I agree that the state of things feels a bit pedantic, especially since Data is a Sequence of UInt8 values. At its core, we wanted Data to abstract over raw memory to fit in line with the rest of Swift's strongly-typed pointer system — we didn't want Data to make it easy to subvert the rules of typed memory, and make it easy to invoke undefined behavior. Datas initializers all take raw memory buffers, and where they don't, they take copies of the given pointers to ensure raw memory access.

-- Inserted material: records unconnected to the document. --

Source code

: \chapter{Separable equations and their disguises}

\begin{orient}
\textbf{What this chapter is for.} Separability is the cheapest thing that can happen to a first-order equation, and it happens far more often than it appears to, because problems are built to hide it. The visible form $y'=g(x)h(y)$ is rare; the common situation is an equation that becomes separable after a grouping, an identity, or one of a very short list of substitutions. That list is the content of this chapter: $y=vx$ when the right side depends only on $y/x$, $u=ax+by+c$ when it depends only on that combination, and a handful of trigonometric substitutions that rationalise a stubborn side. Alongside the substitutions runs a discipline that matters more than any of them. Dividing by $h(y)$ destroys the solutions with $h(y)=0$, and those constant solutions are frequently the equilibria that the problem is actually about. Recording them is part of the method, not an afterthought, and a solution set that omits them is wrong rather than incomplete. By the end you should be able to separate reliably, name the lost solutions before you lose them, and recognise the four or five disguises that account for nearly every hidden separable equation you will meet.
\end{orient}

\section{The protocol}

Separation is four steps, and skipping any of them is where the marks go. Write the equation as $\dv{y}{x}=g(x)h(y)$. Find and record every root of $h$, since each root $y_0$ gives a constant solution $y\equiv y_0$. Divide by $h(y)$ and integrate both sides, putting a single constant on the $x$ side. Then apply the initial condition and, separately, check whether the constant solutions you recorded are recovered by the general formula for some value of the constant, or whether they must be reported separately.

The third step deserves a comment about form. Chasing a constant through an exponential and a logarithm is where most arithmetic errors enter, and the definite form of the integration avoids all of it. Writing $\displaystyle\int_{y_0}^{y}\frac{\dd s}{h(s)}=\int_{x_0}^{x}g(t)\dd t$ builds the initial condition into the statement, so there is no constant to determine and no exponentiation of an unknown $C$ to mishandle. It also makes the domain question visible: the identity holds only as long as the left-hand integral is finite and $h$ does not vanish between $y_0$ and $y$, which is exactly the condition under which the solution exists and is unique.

Importantly, though, Data isn't guaranteed to be the owner of the underlying buffer: it has an initializer which allows it to temporarily hold on to a buffer it doesn't own. Although the buffer is passed in as raw, it could validly be a raw pointer pointing to typed memory, which Data wouldn't be allowed to rebind. This is sort of the key point: once a pointer is bound to a specific type of memory, it cannot be unbound and rebound until the memory is deallocated. Binding is a permanent operation which affects how Swift sees and treats a pointer.

@Andrew_Trick has mentioned in the past that we could codify in language rules that it is always possible to rebind a pointer to one of a trivial type (e.g. it's always safe to rebind to UnsafeBufferPointer<UInt8> or UnsafeBufferPointer<Double>, or others), but the operation is currently not permitted (and we don't have a set definition for trivial types, or guarantees in the type system on what might be considered trivial).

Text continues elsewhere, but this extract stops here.